The head of Thailand's biggest beverage company has warned the economy could spiral out of control if anti-amnesty demonstrations turn violent.
FULL VOICE: The crowd at the Samsen rally point yesterday show their opposition to the amnesty bill, which passed its third reading in the House on Friday.
Thai Beverage Plc president and chief executive Thapana Sirivadhanabhakdi the country risks becoming "unplugged" economically.
"If violence occurs at the sites of any anti-amnesty demonstrations, the country could move backwards to the point where a fresh start is needed," said the head of Thai Beverage, which produces Chang beer.

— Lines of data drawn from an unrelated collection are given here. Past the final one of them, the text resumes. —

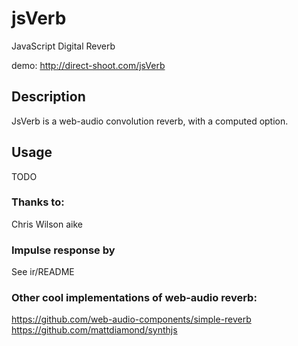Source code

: # jsVerb
JavaScript Digital Reverb


demo: http://direct-shoot.com/jsVerb



## Description
JsVerb is a web-audio convolution reverb, with a computed option.



## Usage
TODO



### Thanks to:

Chris Wilson
aike



### Impulse response by
See ir/README



### Other cool implementations of web-audio reverb:

https://github.com/web-audio-components/simple-reverb
https://github.com/mattdiamond/synthjs
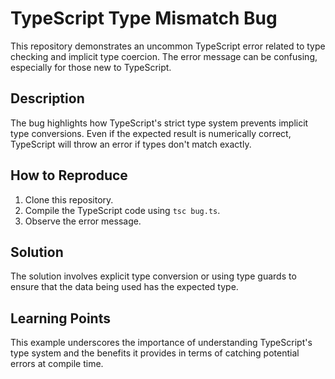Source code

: # TypeScript Type Mismatch Bug
This repository demonstrates an uncommon TypeScript error related to type checking and implicit type coercion.  The error message can be confusing, especially for those new to TypeScript.

## Description
The bug highlights how TypeScript's strict type system prevents implicit type conversions.  Even if the expected result is numerically correct, TypeScript will throw an error if types don't match exactly.

## How to Reproduce
1. Clone this repository.
2. Compile the TypeScript code using `tsc bug.ts`.
3. Observe the error message.

## Solution
The solution involves explicit type conversion or using type guards to ensure that the data being used has the expected type.

## Learning Points
This example underscores the importance of understanding TypeScript's type system and the benefits it provides in terms of catching potential errors at compile time.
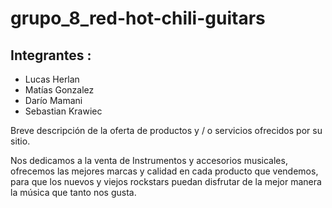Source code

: # grupo_8_red-hot-chili-guitars
## Integrantes :
 - Lucas Herlan
 - Matías Gonzalez
 - Darío Mamani
 - Sebastian Krawiec


Breve descripción de la oferta de productos y / o servicios ofrecidos por su sitio.

Nos dedicamos a la venta de Instrumentos y accesorios musicales, ofrecemos las mejores marcas y calidad en cada producto que vendemos, para que los nuevos y viejos rockstars puedan disfrutar de la mejor manera la música que tanto nos gusta.
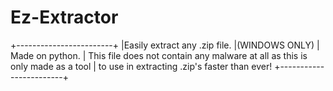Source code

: # Ez-Extractor
+------------------------+
|Easily extract any .zip file.
|(WINDOWS ONLY)
| Made on python.
| This file does not contain any malware at all as this is only made as a tool
| to use in extracting .zip's faster than ever!
 +------------------------+

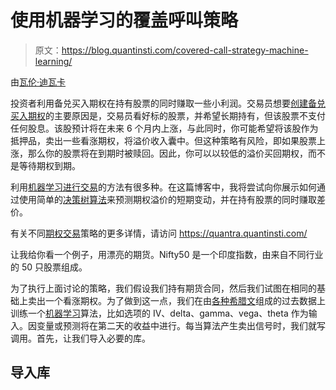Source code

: # 使用机器学习的覆盖呼叫策略

> 原文：<https://blog.quantinsti.com/covered-call-strategy-machine-learning/>

由[瓦伦·迪瓦卡](https://www.linkedin.com/in/varun-divakar-b862a667/)

投资者利用备兑买入期权在持有股票的同时赚取一些小利润。交易员想要[创建备兑买入期权](/write-covered-call-strategy-in-python/)的主要原因是，交易员看好标的股票，并希望长期持有，但该股票不支付任何股息。该股预计将在未来 6 个月内上涨，与此同时，你可能希望将该股作为抵押品，卖出一些看涨期权，将溢价收入囊中。但这种策略有风险，即如果股票上涨，那么你的股票将在到期时被赎回。因此，你可以以较低的溢价买回期权，而不是等待期权到期。

利用[机器学习进行交易](https://quantra.quantinsti.com/course/introduction-to-machine-learning-for-trading)的方法有很多种。在这篇博客中，我将尝试向你展示如何通过使用简单的[决策树算法](/use-decision-trees-machine-learning-predict-stock-movements/)来预测期权溢价的短期变动，并在持有股票的同时赚取差价。

有关不同[期权交易](/basics-options-trading/)策略的更多详情，请访问 https://quantra.quantinsti.com/

让我给你看一个例子，用漂亮的期货。Nifty50 是一个印度指数，由来自不同行业的 50 只股票组成。

为了执行上面讨论的策略，我们假设我们持有期货合同，然后我们试图在相同的基础上卖出一个看涨期权。为了做到这一点，我们在由[各种希腊文](/the-greeks-in-options-delta-gamma-theta-and-vega/)组成的过去数据上训练一个[机器学习](/trading-using-machine-learning-python/)算法，比如选项的 IV、delta、gamma、vega、theta 作为输入。因变量或预测将在第二天的收益中进行。每当算法产生卖出信号时，我们就写调用。首先，让我们导入必要的库。

## **导入库**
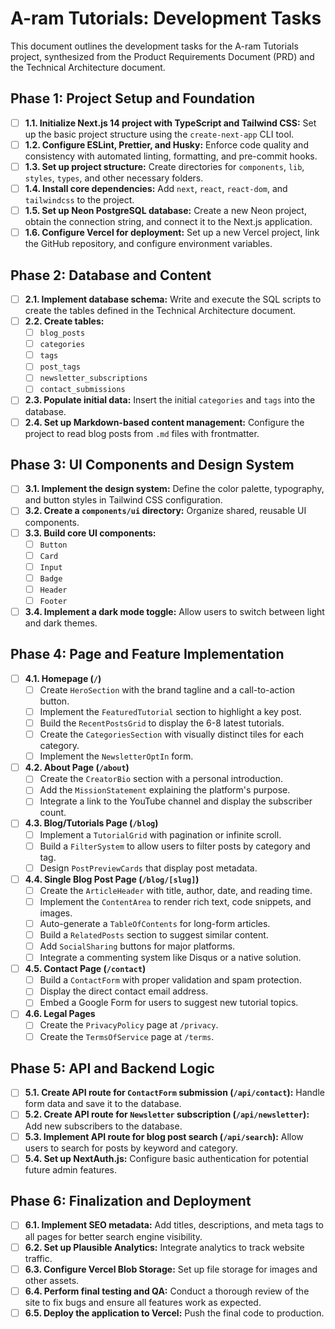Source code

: # A-ram Tutorials: Development Tasks

This document outlines the development tasks for the A-ram Tutorials project, synthesized from the Product Requirements Document (PRD) and the Technical Architecture document.

## Phase 1: Project Setup and Foundation

- [ ] **1.1. Initialize Next.js 14 project with TypeScript and Tailwind CSS:** Set up the basic project structure using the `create-next-app` CLI tool.
- [ ] **1.2. Configure ESLint, Prettier, and Husky:** Enforce code quality and consistency with automated linting, formatting, and pre-commit hooks.
- [ ] **1.3. Set up project structure:** Create directories for `components`, `lib`, `styles`, `types`, and other necessary folders.
- [ ] **1.4. Install core dependencies:** Add `next`, `react`, `react-dom`, and `tailwindcss` to the project.
- [ ] **1.5. Set up Neon PostgreSQL database:** Create a new Neon project, obtain the connection string, and connect it to the Next.js application.
- [ ] **1.6. Configure Vercel for deployment:** Set up a new Vercel project, link the GitHub repository, and configure environment variables.

## Phase 2: Database and Content

- [ ] **2.1. Implement database schema:** Write and execute the SQL scripts to create the tables defined in the Technical Architecture document.
- [ ] **2.2. Create tables:**
  - [ ] `blog_posts`
  - [ ] `categories`
  - [ ] `tags`
  - [ ] `post_tags`
  - [ ] `newsletter_subscriptions`
  - [ ] `contact_submissions`
- [ ] **2.3. Populate initial data:** Insert the initial `categories` and `tags` into the database.
- [ ] **2.4. Set up Markdown-based content management:** Configure the project to read blog posts from `.md` files with frontmatter.

## Phase 3: UI Components and Design System

- [ ] **3.1. Implement the design system:** Define the color palette, typography, and button styles in Tailwind CSS configuration.
- [ ] **3.2. Create a `components/ui` directory:** Organize shared, reusable UI components.
- [ ] **3.3. Build core UI components:**
  - [ ] `Button`
  - [ ] `Card`
  - [ ] `Input`
  - [ ] `Badge`
  - [ ] `Header`
  - [ ] `Footer`
- [ ] **3.4. Implement a dark mode toggle:** Allow users to switch between light and dark themes.

## Phase 4: Page and Feature Implementation

- [ ] **4.1. Homepage (`/`)**
  - [ ] Create `HeroSection` with the brand tagline and a call-to-action button.
  - [ ] Implement the `FeaturedTutorial` section to highlight a key post.
  - [ ] Build the `RecentPostsGrid` to display the 6-8 latest tutorials.
  - [ ] Create the `CategoriesSection` with visually distinct tiles for each category.
  - [ ] Implement the `NewsletterOptIn` form.
- [ ] **4.2. About Page (`/about`)**
  - [ ] Create the `CreatorBio` section with a personal introduction.
  - [ ] Add the `MissionStatement` explaining the platform's purpose.
  - [ ] Integrate a link to the YouTube channel and display the subscriber count.
- [ ] **4.3. Blog/Tutorials Page (`/blog`)**
  - [ ] Implement a `TutorialGrid` with pagination or infinite scroll.
  - [ ] Build a `FilterSystem` to allow users to filter posts by category and tag.
  - [ ] Design `PostPreviewCards` that display post metadata.
- [ ] **4.4. Single Blog Post Page (`/blog/[slug]`)**
  - [ ] Create the `ArticleHeader` with title, author, date, and reading time.
  - [ ] Implement the `ContentArea` to render rich text, code snippets, and images.
  - [ ] Auto-generate a `TableOfContents` for long-form articles.
  - [ ] Build a `RelatedPosts` section to suggest similar content.
  - [ ] Add `SocialSharing` buttons for major platforms.
  - [ ] Integrate a commenting system like Disqus or a native solution.
- [ ] **4.5. Contact Page (`/contact`)**
  - [ ] Build a `ContactForm` with proper validation and spam protection.
  - [ ] Display the direct contact email address.
  - [ ] Embed a Google Form for users to suggest new tutorial topics.
- [ ] **4.6. Legal Pages**
  - [ ] Create the `PrivacyPolicy` page at `/privacy`.
  - [ ] Create the `TermsOfService` page at `/terms`.

## Phase 5: API and Backend Logic

- [ ] **5.1. Create API route for `ContactForm` submission (`/api/contact`):** Handle form data and save it to the database.
- [ ] **5.2. Create API route for `Newsletter` subscription (`/api/newsletter`):** Add new subscribers to the database.
- [ ] **5.3. Implement API route for blog post search (`/api/search`):** Allow users to search for posts by keyword and category.
- [ ] **5.4. Set up NextAuth.js:** Configure basic authentication for potential future admin features.

## Phase 6: Finalization and Deployment

- [ ] **6.1. Implement SEO metadata:** Add titles, descriptions, and meta tags to all pages for better search engine visibility.
- [ ] **6.2. Set up Plausible Analytics:** Integrate analytics to track website traffic.
- [ ] **6.3. Configure Vercel Blob Storage:** Set up file storage for images and other assets.
- [ ] **6.4. Perform final testing and QA:** Conduct a thorough review of the site to fix bugs and ensure all features work as expected.
- [ ] **6.5. Deploy the application to Vercel:** Push the final code to production.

Mr Thapana said any violence could damage Thailand's economy as foreign investors may shift to other Asian countries such as Vietnam or India.
"As someone in the private sector, I would like to see peace in order to drive the country to prosperity both in economic and social aspects," he said.
Mr Thapana said political opponents should pursue other channels to build mutual understanding, which would help the Thai economy reach its outstanding potential in Asean and establish confidence among investors.
"The ongoing political demonstrations have scared foreign countries and they are worried about investing in Thailand," he said.
Meanwhile, a group of businessmen will hold their own colour-coded rally on Silom Road tomorrow to protest against the amnesty bill.
Group representative Somkiat Homla-or announced the "green shirt" rally yesterday at the Democrat Party's protest headquarters in Samsen.
He said business operators and the public are encouraged to join the rally at Sala Daeng intersection on Silom Road at 11.30am tomorrow. Protesters are asked to wear green.
The group will demand the government gives up on the amnesty bill as they believe it is unlawful.